(オトと偲)
塗りたくったような灰色でヨノナカはできている。半分くらいはそう思ってて、もう半分くらいは意外とキラキラしてね? っていうかお前視界せまくね? くらいの気持ちで、自分の中から出てきたコトバを眺めている。
駅前はくそほど人がいるし何かとうるさい、待ち合わせ場所にうってつけだけど待ち合わせには向いてない、人を見つけるのが下手。その中で偲はオレをみつけて声より先に頭を小突いてくる。そのまま無言で歩きはじめるのでオレは口から喧噪に負けないくらいの文句をマシンガンしながらついて行った。
灰色。というよりは確かに若干青や緑があって、夜。夜の街中はどうしても色に支配されてく。この人の目は若干だけど緑と青が。入ってる気がして。そこが最高だと思います。

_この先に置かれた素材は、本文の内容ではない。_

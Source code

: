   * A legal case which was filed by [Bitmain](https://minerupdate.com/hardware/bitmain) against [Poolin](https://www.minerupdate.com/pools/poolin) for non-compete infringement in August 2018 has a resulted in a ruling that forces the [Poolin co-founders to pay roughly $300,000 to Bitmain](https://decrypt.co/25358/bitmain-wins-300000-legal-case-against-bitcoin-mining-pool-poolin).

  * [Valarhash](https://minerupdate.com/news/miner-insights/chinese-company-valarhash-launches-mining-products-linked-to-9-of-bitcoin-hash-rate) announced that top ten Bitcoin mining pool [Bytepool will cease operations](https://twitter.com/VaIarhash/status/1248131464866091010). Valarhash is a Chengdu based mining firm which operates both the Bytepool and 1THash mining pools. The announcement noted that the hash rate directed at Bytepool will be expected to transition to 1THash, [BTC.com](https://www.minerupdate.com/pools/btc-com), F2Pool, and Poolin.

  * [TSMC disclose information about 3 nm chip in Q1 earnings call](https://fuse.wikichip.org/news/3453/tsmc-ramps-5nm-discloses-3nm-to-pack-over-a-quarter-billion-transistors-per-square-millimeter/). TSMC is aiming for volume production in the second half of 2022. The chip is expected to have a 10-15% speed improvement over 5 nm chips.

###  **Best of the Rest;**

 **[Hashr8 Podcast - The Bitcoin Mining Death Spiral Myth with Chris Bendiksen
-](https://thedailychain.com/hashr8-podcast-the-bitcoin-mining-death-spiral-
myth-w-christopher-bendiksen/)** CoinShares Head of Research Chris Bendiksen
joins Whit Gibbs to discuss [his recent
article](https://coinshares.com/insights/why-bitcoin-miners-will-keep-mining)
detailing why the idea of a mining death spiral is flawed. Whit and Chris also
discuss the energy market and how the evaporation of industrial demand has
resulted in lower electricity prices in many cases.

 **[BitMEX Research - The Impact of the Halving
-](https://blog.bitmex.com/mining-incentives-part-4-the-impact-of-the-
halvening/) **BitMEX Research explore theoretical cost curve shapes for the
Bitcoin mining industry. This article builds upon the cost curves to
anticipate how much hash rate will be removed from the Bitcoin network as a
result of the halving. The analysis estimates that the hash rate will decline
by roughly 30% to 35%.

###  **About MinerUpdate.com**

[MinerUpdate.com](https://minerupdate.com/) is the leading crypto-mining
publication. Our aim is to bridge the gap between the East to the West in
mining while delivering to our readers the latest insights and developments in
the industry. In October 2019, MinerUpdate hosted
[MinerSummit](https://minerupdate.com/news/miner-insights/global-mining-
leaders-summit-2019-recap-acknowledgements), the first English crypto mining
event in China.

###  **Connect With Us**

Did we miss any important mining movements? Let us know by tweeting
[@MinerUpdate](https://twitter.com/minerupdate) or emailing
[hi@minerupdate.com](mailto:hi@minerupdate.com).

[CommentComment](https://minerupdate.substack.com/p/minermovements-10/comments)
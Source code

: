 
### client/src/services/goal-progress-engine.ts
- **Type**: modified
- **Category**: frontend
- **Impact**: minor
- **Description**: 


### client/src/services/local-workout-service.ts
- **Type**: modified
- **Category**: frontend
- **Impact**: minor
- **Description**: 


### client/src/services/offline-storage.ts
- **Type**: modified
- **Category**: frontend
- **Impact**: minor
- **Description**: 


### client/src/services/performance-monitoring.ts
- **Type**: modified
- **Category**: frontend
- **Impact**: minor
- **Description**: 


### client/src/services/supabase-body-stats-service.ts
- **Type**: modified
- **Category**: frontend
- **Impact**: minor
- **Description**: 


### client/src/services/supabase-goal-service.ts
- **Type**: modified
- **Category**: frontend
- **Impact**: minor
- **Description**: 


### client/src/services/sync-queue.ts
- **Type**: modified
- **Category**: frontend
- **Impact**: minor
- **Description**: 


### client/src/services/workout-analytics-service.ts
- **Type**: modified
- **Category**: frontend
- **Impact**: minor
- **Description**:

「あ! おっもいだした。昨日偲がおいてったカップ麺死んじゃったから買って返すわ」
「……お前が食ったんだろ」
「湯入れてそのまま机で寝てたら死んでたからァ、死んだ!」
「最低かよ」
「食ったけどね?」
「最低だよ」
ベースを背負ってるこの男の隣を歩いていることになんっの生産性もない。マジでない。無いよ、たぶん、わっかんねえけど。考えるのも割とローリョク。大体こいつなんでオレん家に帰ってきてんだ? 今日テイキアツ来てなくね? 水道代を払っているから? ソノセツは大変お世話になりました、なり続けている、もうトイレ行くたびに感謝の祈りとか捧げるわ。あーあ、財布どこいったかなあよくわっかんねえうちに死んじゃったんだよなあ。大事にしてるものから死ぬ。
「ああ、そういやお前の財布。今朝見つけた」
「えっ言って? 普通に言って? 何で今ゆった? 逆に?」
カップ麺買って返すわっつったけど財布死んでたわ見つかんねえものについてすぐ死んだっていうのやめろってか今日家になんもない素麺も死んだだから殺してんだよお前は、ってコンビニで結局全部偲が会計済ませたあたりで言われた。明日の朝飯用のコーンフレークまで買われた。オレはココア味の方がスキで次にシュガーなんだけど偲は砂糖もかかってないやつを買った。待って。
「ドコ? ドコにあった?」
「え、ベッドの隙間。つーか何で見つけられなかったのか分からない」
「ウッソオレそこ超見たよ!? 見ました! 10回は見た!」
「節穴……」
「偲が魔法使いで良くない!? 何でオレに呪い返すの!? つか今ドコ置いた?」
「……机の上に置いたけど」
「えー、無かった。帰ったら魔法で出してぇ」
何でも死んで、で、生き返る。生き返すのは滅茶苦茶ニガテで、だからこうゆうとき偲はすっげえなあとかバクゼンと思ったり思わなかったりする。生き返したいものはそんなにない。今一番生き返ってほしかったのは確実に財布なので天才。イトウシノブ天才。ヨノナカの灰色のほとんどは死んだまんまでイイ。オレだって大体灰色で過ごしている。でも。この人の目は若干だけど緑と青が。入ってる気がして。そこに救われたりなんてするんだと思います。